- [TASK STATEMENT]: Use the entries below and reproduce exactly the lines from the one containing "这是一种权衡策略，因为这两种" down to the one containing "8. 由于 JavaScript", both of them included.

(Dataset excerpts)
--- START ---

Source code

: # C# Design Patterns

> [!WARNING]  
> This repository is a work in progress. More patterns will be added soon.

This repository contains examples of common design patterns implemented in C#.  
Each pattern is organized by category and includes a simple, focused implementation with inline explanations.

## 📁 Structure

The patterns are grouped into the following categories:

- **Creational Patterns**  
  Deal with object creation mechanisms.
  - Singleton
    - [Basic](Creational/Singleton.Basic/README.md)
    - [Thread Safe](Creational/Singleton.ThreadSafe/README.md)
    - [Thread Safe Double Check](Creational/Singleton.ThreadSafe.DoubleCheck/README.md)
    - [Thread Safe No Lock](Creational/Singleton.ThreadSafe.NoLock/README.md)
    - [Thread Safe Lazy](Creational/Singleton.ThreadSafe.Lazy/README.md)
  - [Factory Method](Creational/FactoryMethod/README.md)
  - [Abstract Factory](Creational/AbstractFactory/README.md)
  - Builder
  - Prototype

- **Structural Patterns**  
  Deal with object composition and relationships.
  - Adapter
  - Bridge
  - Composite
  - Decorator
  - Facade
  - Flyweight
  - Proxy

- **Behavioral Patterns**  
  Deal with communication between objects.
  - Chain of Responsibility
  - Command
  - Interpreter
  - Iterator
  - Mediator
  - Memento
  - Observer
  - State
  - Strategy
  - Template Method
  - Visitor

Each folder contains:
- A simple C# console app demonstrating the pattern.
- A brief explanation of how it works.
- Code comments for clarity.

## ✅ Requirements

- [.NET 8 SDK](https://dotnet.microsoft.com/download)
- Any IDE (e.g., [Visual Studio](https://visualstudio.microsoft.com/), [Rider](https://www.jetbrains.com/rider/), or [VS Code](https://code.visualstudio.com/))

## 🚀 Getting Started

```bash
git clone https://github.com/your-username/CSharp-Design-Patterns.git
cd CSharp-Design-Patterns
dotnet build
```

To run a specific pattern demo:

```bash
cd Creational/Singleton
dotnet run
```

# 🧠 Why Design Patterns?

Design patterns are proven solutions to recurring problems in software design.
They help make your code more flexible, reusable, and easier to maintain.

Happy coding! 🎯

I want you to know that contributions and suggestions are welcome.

--- END ---
--- START ---

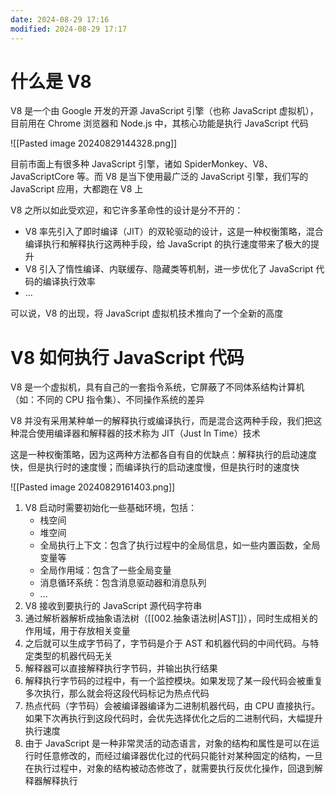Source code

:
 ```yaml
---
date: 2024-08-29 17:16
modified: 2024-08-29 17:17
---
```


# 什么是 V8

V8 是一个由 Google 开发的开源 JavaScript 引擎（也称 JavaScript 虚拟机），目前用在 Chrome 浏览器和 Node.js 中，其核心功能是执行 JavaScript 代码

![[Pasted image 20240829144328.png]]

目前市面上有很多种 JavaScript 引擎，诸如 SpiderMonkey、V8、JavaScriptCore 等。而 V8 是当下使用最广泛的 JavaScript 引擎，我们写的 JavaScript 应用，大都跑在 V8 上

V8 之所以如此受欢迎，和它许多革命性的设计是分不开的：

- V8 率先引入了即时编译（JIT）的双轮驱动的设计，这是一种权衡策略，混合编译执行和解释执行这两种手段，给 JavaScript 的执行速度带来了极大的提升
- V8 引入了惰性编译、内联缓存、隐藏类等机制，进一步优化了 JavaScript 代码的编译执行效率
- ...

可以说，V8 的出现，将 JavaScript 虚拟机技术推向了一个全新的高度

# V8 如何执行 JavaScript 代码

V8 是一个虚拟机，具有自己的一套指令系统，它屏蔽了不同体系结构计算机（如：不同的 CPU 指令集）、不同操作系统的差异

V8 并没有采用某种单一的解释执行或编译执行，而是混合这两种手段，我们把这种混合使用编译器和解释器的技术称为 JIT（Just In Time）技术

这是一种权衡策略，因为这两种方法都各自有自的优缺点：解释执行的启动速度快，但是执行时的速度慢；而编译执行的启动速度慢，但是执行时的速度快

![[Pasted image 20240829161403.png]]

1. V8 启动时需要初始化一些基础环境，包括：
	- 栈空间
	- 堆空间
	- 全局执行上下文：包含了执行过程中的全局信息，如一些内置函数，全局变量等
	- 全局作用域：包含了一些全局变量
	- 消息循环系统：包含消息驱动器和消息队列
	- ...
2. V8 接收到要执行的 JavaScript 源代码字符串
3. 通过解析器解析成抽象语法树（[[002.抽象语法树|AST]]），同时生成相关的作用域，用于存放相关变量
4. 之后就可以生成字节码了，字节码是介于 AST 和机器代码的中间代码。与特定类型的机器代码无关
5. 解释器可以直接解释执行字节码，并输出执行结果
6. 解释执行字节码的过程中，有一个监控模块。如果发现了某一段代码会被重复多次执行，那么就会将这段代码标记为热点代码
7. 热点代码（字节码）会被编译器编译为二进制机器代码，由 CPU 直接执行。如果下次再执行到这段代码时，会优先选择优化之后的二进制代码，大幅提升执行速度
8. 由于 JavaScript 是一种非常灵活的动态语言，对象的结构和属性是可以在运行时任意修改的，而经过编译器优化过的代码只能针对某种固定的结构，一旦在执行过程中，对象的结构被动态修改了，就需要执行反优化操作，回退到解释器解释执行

--- END ---

- [RESULT OF THIS EXERCISE]:
这是一种权衡策略，因为这两种方法都各自有自的优缺点：解释执行的启动速度快，但是执行时的速度慢；而编译执行的启动速度慢，但是执行时的速度快

![[Pasted image 20240829161403.png]]

1. V8 启动时需要初始化一些基础环境，包括：
	- 栈空间
	- 堆空间
	- 全局执行上下文：包含了执行过程中的全局信息，如一些内置函数，全局变量等
	- 全局作用域：包含了一些全局变量
	- 消息循环系统：包含消息驱动器和消息队列
	- ...
2. V8 接收到要执行的 JavaScript 源代码字符串
3. 通过解析器解析成抽象语法树（[[002.抽象语法树|AST]]），同时生成相关的作用域，用于存放相关变量
4. 之后就可以生成字节码了，字节码是介于 AST 和机器代码的中间代码。与特定类型的机器代码无关
5. 解释器可以直接解释执行字节码，并输出执行结果
6. 解释执行字节码的过程中，有一个监控模块。如果发现了某一段代码会被重复多次执行，那么就会将这段代码标记为热点代码
7. 热点代码（字节码）会被编译器编译为二进制机器代码，由 CPU 直接执行。如果下次再执行到这段代码时，会优先选择优化之后的二进制代码，大幅提升执行速度
8. 由于 JavaScript 是一种非常灵活的动态语言，对象的结构和属性是可以在运行时任意修改的，而经过编译器优化过的代码只能针对某种固定的结构，一旦在执行过程中，对象的结构被动态修改了，就需要执行反优化操作，回退到解释器解释执行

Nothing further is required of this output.